In late July, the ProCare company started building a clinic in Košice - the first of a planned network of 12. The company plans to provide above-standard medical services for acceptable prices as an alternative to current outpatient health care, the SITA newswire wrote.

The Košice clinic is a greenfield project scheduled to be completed next summer. Construction of a similar facility is planned to start soon in Bratislava.

The clinics in Bratislava and Košice will have a capacity of 40,000 registered clients who will use the services of almost 70 doctors and nurses. They will also provide same-day surgery services.

ProCare will provide services for clients of all health insurance companies based on electronic paid registration.

"We are not building clinics for VIP clients, but for normal people," said ProCare general director Roman Závodský.

The first phase of the network will also build clinics in Trnava, Nitra, Žilina and Trenčín. The complete network of 12 polyclinics, to be built in larger towns across Slovakia, should be finished by the end of 2009.

The project includes two types of clinics. The bigger ones planned for Košice and Bratislava will cost Sk240 million (€7.1 million).

Smaller facilities will cost about Sk130 million to build.

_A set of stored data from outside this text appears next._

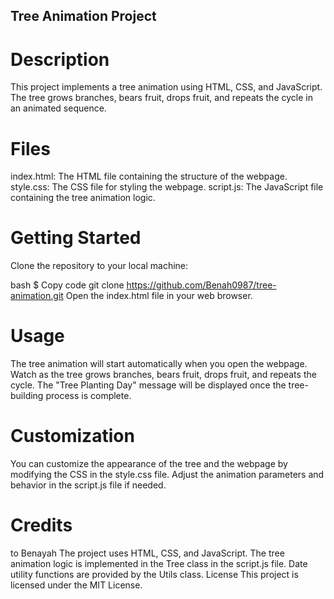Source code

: ## Tree Animation Project

# Description
This project implements a tree animation using HTML, CSS, and JavaScript. The tree grows branches, bears fruit, drops fruit, and repeats the cycle in an animated sequence.

# Files
index.html: The HTML file containing the structure of the webpage.
style.css: The CSS file for styling the webpage.
script.js: The JavaScript file containing the tree animation logic.

# Getting Started
Clone the repository to your local machine:

bash
$ Copy code
git clone https://github.com/Benah0987/tree-animation.git
Open the index.html file in your web browser.

# Usage
The tree animation will start automatically when you open the webpage.
Watch as the tree grows branches, bears fruit, drops fruit, and repeats the cycle.
The "Tree Planting Day" message will be displayed once the tree-building process is complete.

# Customization
You can customize the appearance of the tree and the webpage by modifying the CSS in the style.css file.
Adjust the animation parameters and behavior in the script.js file if needed.

# Credits
to Benayah
The project uses HTML, CSS, and JavaScript.
The tree animation logic is implemented in the Tree class in the script.js file.
Date utility functions are provided by the Utils class.
License
This project is licensed under the MIT License.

The owner of ProCare and the investor of the clinic network is the private equity group Penta, whose other health care investments include the Dôvera health insurance company, the Falk emergency rescue system and others, according to the Penta website.

The J&T private equity firm has also invested into the Slovakia's health care.

According to its website, its investments include the Európska Zdravotná Poisťovňa health insurance company, the Andrej Leňo Hospital and Clinic in Humenné, the Gen. Ľ. Svoboda Hospital and Clinic in Svidník, the Železničná Nemocnica hospital in Bratislava and the Železničná Nemocnica hospital in Košice.